De un tiempo a esta parte todos subimos a nuestra cabeza como Moises subió al Monte Sinaí, buscando una luz que reduzca o amplie nuestras cuitas o nuestras ideas al número mágico de diez. Como el usó sus tablas queremos nosotros a la vuelta plasmar en nuestro folio o en nuestro teclado el mágico decálogo de nuestra observación o nuestra sabiduría.
Es cierto que diez es un número redondo. Coincide con el de nuestros dedos si sólo contamos los de las manos, los de ambas y no hemos sufrido previamente accidente o malformación alguna. Es un número que hemos terminado por convertir en redondo, que aplicamos a nuestra métrica, decimal, y que es por tanto la medida de nuestro mundo en todas sus dimensiones, desde las notas escolares hasta las chicas 10.

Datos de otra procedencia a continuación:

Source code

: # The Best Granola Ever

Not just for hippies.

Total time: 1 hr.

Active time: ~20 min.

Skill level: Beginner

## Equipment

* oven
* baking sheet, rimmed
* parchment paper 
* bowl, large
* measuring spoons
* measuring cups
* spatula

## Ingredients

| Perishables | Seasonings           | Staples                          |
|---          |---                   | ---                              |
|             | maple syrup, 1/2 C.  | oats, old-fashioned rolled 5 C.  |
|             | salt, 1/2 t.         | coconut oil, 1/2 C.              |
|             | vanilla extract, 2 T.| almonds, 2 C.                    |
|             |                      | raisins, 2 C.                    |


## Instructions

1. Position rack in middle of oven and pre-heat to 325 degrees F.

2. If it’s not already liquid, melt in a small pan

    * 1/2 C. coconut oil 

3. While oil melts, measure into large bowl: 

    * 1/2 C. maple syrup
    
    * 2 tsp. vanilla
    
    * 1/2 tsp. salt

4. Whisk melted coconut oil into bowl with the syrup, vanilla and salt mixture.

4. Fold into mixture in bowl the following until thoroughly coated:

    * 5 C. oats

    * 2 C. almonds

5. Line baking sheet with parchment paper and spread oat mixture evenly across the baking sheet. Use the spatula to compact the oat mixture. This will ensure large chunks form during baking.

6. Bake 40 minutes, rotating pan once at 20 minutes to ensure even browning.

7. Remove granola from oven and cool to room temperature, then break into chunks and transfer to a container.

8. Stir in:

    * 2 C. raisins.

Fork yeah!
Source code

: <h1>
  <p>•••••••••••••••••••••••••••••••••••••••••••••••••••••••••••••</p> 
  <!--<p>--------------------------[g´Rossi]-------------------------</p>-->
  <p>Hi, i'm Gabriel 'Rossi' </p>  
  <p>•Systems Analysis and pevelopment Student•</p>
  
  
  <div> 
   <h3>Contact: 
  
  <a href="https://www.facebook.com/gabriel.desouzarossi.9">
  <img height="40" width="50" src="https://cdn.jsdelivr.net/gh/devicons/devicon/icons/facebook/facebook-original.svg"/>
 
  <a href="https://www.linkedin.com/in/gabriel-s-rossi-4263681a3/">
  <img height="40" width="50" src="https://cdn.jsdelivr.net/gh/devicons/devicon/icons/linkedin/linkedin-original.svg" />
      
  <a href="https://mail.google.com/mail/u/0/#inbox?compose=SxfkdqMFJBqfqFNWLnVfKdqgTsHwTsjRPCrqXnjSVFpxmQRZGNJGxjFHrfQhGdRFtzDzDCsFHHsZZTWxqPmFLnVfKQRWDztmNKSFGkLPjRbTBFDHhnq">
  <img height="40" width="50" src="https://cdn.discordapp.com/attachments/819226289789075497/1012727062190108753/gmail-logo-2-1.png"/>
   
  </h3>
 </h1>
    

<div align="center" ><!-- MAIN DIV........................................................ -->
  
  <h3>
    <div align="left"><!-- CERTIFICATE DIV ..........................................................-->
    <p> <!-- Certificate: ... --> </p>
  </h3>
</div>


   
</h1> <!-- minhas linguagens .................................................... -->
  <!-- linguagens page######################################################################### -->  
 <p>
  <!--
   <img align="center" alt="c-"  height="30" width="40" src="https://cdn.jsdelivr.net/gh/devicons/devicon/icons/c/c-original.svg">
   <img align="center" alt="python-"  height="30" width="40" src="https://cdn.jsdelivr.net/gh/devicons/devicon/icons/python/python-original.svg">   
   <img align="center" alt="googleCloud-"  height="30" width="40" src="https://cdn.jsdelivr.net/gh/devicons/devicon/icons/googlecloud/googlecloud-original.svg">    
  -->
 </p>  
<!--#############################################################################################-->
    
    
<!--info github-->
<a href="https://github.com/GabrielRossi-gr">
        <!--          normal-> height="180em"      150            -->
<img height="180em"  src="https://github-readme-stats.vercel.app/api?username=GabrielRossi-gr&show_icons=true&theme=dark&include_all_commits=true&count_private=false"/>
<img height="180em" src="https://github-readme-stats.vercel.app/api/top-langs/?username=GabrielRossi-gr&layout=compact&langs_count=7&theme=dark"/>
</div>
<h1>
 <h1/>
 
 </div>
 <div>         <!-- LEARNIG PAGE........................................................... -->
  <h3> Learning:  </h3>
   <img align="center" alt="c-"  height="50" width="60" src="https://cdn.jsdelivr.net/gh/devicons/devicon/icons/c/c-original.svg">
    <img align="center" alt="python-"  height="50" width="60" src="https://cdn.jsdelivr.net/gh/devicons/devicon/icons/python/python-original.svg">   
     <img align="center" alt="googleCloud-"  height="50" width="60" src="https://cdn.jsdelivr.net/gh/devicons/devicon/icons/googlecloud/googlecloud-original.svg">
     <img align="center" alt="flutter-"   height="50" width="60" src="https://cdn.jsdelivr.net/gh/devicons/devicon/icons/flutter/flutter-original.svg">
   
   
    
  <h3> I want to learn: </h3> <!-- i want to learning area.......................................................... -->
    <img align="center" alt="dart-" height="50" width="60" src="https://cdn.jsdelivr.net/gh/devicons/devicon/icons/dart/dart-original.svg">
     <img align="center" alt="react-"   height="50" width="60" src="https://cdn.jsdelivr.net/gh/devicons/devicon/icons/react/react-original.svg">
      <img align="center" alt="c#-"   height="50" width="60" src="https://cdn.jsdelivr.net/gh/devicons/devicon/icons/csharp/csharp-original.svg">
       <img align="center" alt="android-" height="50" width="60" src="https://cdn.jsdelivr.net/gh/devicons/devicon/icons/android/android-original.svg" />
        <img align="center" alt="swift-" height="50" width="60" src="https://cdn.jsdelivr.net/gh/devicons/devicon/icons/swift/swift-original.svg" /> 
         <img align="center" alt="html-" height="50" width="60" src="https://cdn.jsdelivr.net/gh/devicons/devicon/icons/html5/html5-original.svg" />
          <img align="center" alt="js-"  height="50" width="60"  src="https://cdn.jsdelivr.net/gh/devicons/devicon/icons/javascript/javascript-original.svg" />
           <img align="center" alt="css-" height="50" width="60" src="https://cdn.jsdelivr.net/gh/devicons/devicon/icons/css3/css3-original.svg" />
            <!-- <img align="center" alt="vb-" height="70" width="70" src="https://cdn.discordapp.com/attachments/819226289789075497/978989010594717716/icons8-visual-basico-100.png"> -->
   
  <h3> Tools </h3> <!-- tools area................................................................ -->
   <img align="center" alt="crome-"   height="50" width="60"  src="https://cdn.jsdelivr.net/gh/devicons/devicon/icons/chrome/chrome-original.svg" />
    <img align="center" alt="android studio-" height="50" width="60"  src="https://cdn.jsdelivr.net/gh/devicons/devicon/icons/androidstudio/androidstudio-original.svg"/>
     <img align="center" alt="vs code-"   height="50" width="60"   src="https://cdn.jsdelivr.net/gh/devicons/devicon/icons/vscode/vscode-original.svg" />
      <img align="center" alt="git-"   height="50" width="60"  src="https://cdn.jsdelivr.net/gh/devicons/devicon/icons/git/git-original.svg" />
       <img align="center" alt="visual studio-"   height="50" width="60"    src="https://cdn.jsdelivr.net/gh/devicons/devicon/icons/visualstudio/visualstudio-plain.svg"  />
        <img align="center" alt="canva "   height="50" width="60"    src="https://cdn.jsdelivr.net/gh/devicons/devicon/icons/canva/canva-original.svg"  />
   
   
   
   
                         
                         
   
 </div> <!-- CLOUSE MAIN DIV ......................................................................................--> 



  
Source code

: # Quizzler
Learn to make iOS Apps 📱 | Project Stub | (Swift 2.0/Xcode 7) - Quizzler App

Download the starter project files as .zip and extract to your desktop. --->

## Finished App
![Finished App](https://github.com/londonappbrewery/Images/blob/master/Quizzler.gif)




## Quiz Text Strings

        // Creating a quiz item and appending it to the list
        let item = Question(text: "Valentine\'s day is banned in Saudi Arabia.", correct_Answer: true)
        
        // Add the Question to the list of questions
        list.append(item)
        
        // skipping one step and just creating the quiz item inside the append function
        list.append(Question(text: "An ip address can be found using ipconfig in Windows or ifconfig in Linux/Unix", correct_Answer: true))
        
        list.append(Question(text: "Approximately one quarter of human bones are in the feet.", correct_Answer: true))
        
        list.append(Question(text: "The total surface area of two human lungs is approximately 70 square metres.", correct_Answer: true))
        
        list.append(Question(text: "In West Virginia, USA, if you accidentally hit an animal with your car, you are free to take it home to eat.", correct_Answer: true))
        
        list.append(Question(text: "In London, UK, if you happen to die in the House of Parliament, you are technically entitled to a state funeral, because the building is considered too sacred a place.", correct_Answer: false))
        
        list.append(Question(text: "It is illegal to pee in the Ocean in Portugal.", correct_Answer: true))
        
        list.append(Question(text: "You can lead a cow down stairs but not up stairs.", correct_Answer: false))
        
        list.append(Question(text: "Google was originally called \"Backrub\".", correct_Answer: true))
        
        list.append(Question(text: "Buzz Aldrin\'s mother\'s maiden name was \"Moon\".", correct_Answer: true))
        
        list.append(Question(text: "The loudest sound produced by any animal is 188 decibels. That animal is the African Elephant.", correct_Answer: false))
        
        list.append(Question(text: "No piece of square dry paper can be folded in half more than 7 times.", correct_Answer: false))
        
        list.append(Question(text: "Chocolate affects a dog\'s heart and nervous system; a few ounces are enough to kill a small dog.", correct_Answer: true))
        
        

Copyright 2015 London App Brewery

Cosa distinta, al menos a mi juicio, es que su aplicación en forma de decálogos resulte siempre adecuada. A menudo me da a mi que resulta más bien perniciosa.
Con los decálogos ocurre en cierto modo como con los periódicos con número fijo de páginas, con los programas de duración preestablecida y en general con todo aquello que intenta mantener constante la extensión con independencia del contenido. Es una cuestión de densidad u adecuación entre el volumen del contenido y el tamaño del continente. En ciencias de la información recuerdo yo que se llamaba a eso procesos de banalización y mitificación informativa.
Sólo se me ocurre una buena razón para la práctica de los decálogos, pero no es publicarlos, es tomarlos tan sólo como un ejercicio de estilo, una especie de gimnasia mental que obliga a buscar, indagar y profundizar en el análisis cuando no aparecen diez buenas razones, motivos o ideas que plasmar o a sintetizar, buscar elementos comunes y agrupar con criterio inteligente cuando aparecen muchas más de diez. Es también en cierto modo como la conveniencia de que el poeta de cuando en vez se ciña a la métrica estricta antes de volar al verso libre, de que el pintor practique el dibujo y la perspectiva como forma de fortalecer su dominio sobre el medio, de que el realizador planifique sin saltos de eje ni otras aventuras visuales, o de que, en definitiva, el pensador piense con método y sistema antes de darse a las elucubraciones.
Pero a menudo, lo que nos encontramos es con un esfuerzo más formal que mental para conseguir colocar los diez numeritos al inicio de los respectivos párrafos. Y el caso es que pienso yo que sería más interesante, hablando de cualquier cosa, pensar más en lo que hay que decir que concentrarse en el número de cosas que hay que decir.
Eso sí, de los mandamientos de Moises también podemos extraer algo positivo, y viene más por el final que por el principio, por la frase aquella que decía que todos estos mandamientos, y ahí da lo mismo ocho que ochenta, se resumen en dos, y hasta si se me apura, se pueden decir juntos. Eso si que invita a pensar. Lo demás a menudo no són más que explicaciones, y como dicen las gentes que practican la sabiduría popular… explicaciones las justas, si son diez como si son seis, añado yo.